-- Excerpted records follows --

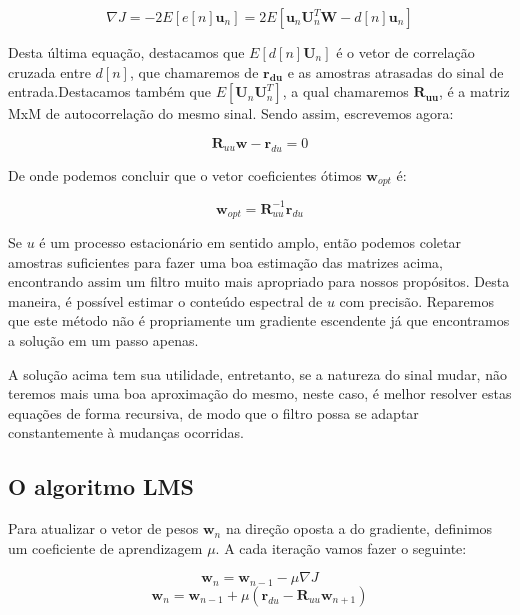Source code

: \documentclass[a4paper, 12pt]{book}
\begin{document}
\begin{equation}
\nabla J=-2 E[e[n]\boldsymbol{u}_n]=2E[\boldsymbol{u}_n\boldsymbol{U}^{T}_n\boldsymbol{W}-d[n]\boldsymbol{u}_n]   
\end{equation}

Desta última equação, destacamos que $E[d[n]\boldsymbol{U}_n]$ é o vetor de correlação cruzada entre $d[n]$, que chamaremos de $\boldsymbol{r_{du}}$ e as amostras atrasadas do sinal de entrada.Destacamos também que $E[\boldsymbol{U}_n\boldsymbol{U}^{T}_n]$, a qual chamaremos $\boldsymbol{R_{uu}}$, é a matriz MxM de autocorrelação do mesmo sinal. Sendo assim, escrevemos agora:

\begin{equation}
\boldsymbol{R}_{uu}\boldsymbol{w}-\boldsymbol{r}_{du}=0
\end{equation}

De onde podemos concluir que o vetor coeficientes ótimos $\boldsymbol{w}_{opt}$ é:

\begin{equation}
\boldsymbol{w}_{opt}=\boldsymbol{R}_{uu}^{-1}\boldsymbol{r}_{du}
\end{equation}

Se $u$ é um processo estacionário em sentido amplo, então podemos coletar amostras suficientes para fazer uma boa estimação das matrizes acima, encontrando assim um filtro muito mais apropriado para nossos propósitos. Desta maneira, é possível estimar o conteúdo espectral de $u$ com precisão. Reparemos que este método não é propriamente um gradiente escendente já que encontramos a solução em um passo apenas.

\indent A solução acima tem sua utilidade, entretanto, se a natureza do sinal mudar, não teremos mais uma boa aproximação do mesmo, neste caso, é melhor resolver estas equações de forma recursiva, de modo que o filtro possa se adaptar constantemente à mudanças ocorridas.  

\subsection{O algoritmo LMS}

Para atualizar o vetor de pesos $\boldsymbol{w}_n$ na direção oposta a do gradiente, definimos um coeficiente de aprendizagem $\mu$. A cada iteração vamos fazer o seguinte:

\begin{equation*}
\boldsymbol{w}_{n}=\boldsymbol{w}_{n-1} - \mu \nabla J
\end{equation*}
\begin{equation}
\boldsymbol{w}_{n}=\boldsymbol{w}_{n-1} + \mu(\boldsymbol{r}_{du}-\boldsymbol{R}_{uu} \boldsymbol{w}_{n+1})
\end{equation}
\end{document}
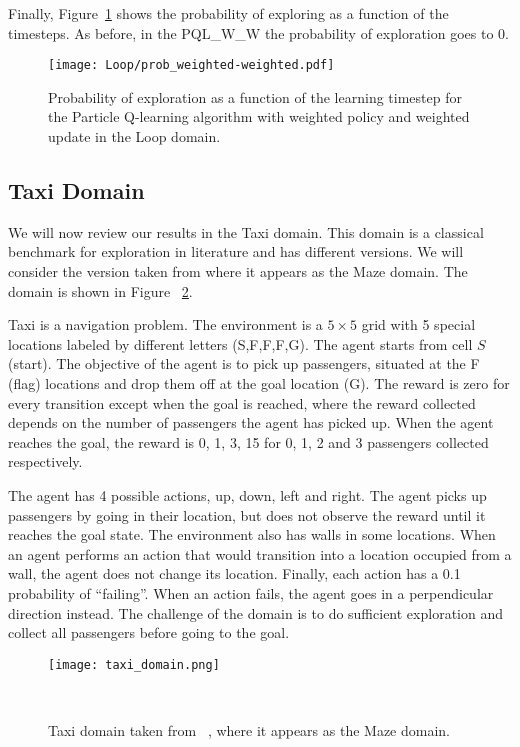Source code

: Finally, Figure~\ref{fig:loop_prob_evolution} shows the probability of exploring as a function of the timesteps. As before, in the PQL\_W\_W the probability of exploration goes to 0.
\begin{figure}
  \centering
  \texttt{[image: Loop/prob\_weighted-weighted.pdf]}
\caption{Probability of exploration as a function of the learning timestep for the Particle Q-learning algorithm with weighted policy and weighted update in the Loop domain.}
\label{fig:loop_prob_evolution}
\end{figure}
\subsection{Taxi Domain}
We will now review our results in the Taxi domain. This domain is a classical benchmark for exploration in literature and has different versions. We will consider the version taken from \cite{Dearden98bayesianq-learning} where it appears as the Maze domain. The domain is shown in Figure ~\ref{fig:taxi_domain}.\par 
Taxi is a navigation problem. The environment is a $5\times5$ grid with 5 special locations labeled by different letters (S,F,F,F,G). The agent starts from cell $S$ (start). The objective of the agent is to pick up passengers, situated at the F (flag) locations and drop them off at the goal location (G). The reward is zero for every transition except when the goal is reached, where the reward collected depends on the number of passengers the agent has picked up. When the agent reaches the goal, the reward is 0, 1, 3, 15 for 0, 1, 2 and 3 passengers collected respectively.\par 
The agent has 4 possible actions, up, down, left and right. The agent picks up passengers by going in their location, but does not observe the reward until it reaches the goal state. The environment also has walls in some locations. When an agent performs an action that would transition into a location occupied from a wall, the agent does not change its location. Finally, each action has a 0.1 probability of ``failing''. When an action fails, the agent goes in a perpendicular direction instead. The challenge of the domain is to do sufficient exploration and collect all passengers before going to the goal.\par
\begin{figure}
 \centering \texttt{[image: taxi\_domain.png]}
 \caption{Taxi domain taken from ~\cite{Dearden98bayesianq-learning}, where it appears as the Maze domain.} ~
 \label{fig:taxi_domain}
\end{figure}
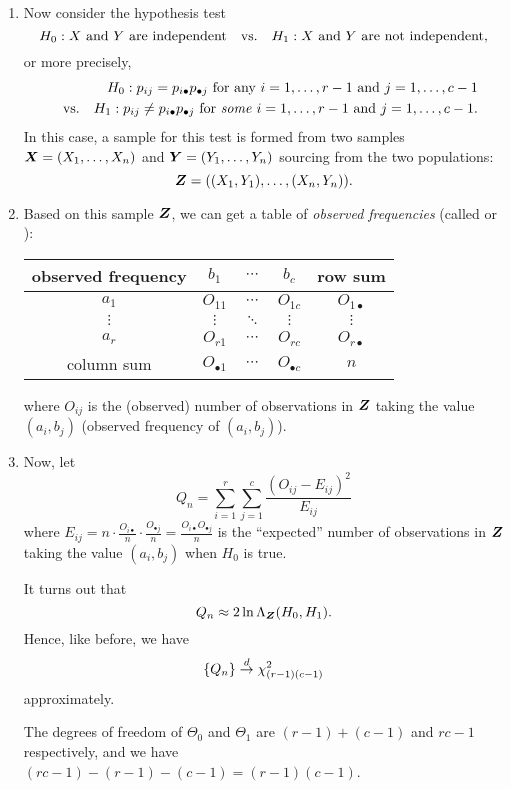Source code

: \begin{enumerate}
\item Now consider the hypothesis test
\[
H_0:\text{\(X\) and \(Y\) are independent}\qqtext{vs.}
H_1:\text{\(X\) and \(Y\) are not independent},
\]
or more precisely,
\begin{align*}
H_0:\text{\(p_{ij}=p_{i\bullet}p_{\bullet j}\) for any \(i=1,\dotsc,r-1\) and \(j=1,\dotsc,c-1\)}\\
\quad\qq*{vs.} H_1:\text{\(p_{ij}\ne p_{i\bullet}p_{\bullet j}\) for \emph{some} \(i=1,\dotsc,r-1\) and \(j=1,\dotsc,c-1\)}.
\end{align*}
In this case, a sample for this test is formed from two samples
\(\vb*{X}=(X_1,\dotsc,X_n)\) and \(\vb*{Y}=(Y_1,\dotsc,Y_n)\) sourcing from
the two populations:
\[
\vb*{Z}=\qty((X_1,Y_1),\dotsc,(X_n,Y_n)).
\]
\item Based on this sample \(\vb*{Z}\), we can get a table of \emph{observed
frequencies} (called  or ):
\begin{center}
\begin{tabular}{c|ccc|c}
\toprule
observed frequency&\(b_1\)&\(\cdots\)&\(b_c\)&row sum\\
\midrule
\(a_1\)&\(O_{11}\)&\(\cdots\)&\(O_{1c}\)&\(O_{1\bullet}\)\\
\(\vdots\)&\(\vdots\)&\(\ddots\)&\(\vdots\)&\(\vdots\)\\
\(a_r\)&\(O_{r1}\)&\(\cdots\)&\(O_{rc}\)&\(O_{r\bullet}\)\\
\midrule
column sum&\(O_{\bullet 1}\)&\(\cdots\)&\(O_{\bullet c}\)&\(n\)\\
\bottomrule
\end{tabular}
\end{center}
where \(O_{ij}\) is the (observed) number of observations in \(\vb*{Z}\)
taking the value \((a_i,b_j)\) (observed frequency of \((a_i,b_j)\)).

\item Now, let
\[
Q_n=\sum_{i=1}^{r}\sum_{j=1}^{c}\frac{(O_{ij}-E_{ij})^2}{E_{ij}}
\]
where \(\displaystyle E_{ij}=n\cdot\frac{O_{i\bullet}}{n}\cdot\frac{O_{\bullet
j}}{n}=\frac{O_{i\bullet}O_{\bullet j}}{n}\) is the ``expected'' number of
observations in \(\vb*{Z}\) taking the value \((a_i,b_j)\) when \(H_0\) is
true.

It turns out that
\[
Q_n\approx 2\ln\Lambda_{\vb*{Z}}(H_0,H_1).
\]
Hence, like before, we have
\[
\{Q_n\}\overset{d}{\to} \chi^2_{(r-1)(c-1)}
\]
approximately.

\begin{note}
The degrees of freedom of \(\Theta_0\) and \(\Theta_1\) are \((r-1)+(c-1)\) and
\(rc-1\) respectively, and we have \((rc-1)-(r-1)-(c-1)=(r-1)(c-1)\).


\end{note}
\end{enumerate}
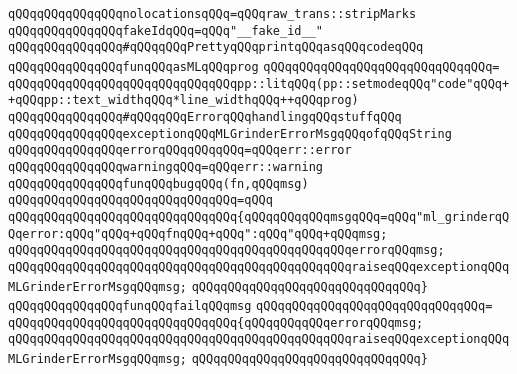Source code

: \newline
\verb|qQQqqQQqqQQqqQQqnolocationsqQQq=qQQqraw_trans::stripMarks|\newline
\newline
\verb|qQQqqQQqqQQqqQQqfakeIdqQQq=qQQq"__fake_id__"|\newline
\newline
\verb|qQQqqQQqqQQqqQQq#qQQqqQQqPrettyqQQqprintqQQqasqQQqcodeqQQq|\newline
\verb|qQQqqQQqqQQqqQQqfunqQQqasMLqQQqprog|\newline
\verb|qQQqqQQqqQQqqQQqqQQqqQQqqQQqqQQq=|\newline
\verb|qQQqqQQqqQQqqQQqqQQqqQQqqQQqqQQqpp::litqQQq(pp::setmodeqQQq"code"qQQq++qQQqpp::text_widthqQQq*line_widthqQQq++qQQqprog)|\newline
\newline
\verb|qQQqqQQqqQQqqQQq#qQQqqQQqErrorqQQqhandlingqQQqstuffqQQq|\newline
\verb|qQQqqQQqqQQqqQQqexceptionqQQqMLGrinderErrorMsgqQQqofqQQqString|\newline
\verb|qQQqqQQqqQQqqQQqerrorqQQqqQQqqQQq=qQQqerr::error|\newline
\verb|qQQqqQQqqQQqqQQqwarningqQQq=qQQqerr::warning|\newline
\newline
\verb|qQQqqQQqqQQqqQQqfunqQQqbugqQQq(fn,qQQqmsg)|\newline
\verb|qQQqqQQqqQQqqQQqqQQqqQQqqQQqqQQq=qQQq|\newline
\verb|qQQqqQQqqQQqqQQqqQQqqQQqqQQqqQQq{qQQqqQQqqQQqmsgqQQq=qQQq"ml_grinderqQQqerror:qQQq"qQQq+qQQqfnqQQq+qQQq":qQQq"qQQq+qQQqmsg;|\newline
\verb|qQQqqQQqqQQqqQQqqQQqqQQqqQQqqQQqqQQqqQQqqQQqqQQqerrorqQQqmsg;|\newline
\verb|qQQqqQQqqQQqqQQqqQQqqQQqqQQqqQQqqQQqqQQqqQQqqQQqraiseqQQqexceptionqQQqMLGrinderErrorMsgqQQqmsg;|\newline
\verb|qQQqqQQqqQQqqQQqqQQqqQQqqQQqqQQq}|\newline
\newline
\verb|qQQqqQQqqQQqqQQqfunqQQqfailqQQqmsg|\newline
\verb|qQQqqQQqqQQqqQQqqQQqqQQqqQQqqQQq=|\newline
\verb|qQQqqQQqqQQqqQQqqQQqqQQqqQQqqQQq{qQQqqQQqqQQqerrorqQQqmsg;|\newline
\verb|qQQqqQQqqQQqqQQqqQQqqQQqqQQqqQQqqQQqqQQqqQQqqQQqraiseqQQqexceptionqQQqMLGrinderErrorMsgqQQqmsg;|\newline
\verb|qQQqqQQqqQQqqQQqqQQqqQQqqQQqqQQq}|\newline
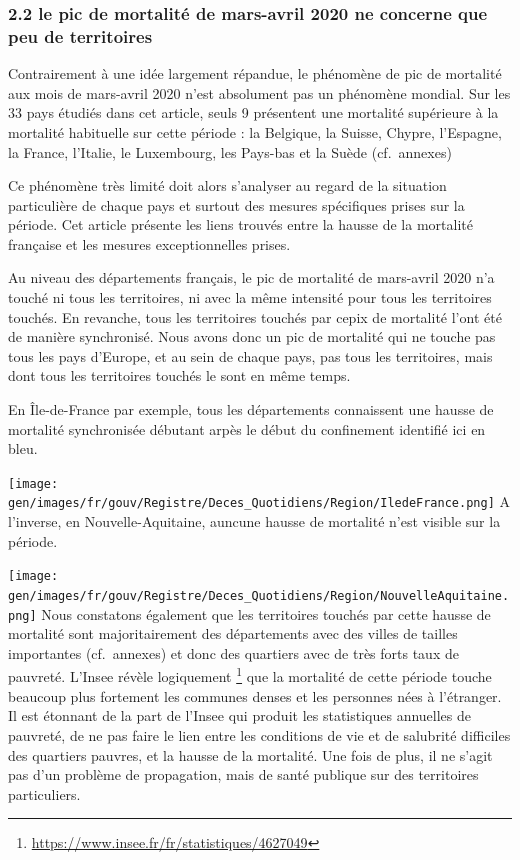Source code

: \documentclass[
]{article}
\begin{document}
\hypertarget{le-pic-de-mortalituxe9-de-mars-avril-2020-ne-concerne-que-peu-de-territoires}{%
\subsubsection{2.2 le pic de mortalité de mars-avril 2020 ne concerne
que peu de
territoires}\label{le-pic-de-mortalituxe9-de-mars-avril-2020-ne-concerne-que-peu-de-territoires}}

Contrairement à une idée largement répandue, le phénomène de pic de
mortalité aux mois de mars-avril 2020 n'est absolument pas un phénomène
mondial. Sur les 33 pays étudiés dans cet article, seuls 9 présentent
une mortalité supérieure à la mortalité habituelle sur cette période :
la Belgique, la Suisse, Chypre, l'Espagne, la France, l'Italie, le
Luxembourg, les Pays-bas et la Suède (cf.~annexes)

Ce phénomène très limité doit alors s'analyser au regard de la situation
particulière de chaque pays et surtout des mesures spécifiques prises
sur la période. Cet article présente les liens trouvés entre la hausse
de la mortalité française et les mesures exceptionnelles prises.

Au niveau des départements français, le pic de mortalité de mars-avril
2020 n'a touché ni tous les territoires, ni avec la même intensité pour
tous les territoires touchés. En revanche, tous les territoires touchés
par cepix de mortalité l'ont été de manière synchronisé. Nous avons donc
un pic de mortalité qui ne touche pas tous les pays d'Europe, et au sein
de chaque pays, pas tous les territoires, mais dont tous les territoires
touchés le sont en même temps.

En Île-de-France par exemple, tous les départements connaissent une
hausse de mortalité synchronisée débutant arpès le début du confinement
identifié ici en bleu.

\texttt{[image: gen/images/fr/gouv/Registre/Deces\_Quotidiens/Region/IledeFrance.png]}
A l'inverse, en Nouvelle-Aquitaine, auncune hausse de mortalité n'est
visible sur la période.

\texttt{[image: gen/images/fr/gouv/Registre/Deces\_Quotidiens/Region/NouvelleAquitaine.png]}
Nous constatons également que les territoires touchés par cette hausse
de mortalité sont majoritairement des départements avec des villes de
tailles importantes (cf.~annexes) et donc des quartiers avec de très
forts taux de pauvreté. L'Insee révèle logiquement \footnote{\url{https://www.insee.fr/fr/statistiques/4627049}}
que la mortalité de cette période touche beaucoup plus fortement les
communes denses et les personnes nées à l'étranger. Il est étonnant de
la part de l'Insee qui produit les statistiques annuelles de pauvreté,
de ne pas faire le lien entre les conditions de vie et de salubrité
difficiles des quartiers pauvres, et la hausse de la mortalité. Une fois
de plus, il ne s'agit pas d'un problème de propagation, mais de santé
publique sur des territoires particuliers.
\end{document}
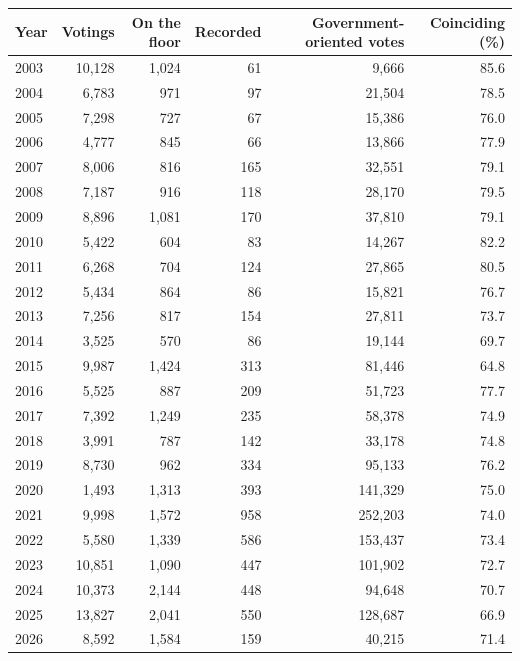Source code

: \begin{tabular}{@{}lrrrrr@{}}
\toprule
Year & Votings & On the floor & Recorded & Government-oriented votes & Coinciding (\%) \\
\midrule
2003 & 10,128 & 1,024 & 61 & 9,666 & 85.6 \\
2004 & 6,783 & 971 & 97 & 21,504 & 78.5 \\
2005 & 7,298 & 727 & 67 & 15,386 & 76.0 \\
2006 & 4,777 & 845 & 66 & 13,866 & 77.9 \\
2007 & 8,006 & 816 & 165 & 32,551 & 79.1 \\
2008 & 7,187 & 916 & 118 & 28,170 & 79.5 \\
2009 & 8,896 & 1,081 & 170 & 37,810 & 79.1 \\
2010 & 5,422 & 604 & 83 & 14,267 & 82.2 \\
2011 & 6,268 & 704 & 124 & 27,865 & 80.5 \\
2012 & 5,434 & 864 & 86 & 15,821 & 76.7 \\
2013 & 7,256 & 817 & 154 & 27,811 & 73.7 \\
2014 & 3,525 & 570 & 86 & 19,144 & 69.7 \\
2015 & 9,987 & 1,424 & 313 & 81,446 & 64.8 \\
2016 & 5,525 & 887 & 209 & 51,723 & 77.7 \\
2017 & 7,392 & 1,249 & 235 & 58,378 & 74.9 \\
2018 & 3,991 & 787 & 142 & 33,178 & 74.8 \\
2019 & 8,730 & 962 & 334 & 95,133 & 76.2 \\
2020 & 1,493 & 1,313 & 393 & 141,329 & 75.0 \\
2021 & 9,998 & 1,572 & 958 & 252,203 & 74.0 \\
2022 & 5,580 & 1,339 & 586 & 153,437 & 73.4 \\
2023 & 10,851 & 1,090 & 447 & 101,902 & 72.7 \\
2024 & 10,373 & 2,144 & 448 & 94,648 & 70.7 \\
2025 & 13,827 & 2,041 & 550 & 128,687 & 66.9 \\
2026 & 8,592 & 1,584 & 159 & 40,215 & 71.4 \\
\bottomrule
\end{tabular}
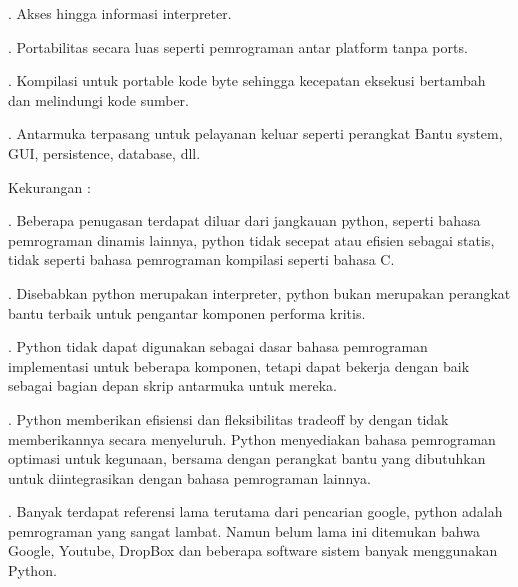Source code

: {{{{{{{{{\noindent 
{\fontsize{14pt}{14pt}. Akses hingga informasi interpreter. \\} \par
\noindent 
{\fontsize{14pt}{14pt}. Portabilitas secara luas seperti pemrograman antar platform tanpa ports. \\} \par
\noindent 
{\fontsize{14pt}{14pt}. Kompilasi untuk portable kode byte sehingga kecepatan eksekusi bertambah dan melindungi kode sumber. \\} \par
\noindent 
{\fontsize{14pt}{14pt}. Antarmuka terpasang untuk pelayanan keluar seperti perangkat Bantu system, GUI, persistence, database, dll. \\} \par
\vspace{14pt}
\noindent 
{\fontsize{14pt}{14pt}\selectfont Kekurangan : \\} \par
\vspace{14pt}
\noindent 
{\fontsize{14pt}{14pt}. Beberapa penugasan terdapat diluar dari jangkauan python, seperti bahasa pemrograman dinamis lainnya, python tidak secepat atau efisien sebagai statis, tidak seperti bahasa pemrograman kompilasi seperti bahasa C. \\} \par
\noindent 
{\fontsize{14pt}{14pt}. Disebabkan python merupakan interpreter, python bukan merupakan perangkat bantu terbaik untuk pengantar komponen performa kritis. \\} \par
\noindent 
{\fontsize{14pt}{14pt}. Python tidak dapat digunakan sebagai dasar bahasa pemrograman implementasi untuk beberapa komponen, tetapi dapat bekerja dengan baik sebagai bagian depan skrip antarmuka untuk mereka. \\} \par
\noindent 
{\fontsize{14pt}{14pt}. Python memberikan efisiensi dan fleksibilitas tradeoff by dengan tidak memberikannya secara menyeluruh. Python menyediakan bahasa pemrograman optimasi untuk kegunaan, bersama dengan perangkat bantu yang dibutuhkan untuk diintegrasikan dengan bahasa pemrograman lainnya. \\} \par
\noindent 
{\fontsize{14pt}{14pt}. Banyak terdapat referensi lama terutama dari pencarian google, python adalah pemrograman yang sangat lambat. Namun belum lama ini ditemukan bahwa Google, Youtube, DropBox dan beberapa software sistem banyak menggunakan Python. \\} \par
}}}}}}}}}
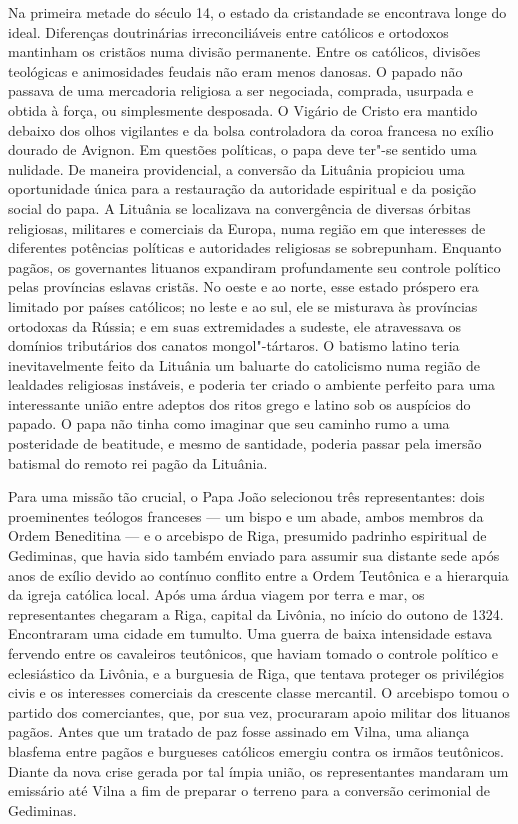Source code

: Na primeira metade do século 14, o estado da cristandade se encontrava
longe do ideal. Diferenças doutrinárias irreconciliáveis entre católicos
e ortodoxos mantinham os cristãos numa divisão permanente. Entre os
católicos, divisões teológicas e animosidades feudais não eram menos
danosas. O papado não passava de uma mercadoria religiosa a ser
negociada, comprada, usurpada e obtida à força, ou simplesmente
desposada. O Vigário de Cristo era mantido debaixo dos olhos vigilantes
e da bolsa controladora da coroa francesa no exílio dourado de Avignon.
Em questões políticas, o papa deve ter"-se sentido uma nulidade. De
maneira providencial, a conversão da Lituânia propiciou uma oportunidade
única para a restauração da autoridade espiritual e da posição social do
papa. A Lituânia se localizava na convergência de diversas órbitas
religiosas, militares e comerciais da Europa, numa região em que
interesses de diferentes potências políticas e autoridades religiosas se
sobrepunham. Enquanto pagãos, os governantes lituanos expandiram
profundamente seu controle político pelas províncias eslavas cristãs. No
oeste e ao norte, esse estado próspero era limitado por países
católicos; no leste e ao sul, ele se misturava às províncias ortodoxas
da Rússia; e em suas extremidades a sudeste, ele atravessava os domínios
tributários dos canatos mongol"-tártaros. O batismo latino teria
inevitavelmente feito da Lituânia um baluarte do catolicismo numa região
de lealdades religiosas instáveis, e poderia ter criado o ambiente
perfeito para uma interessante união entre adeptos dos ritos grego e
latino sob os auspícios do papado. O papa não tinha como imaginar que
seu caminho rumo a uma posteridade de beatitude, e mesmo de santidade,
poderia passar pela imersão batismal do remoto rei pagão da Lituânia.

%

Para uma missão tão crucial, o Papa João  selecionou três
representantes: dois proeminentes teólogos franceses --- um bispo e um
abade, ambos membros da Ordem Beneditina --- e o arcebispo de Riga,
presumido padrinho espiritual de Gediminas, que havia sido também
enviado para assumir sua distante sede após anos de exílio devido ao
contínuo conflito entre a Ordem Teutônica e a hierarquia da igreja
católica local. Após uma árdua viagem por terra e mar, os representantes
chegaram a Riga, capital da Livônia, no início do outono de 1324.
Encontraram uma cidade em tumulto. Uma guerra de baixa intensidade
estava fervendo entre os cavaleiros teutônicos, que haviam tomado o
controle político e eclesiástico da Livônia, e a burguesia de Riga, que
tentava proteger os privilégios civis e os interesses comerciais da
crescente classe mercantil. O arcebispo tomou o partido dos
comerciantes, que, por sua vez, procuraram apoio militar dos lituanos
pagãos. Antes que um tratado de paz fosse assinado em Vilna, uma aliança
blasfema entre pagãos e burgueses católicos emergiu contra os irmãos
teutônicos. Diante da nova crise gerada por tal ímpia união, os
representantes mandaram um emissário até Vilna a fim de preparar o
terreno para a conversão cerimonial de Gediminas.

-- Excerpted records concluded --

◆ Directions ◆
Each line above that contains the word "pagãos" must be copied.

◆ Output of the task ◆
sobrepunham. Enquanto pagãos, os governantes lituanos expandiram
pagãos. Antes que um tratado de paz fosse assinado em Vilna, uma aliança
blasfema entre pagãos e burgueses católicos emergiu contra os irmãos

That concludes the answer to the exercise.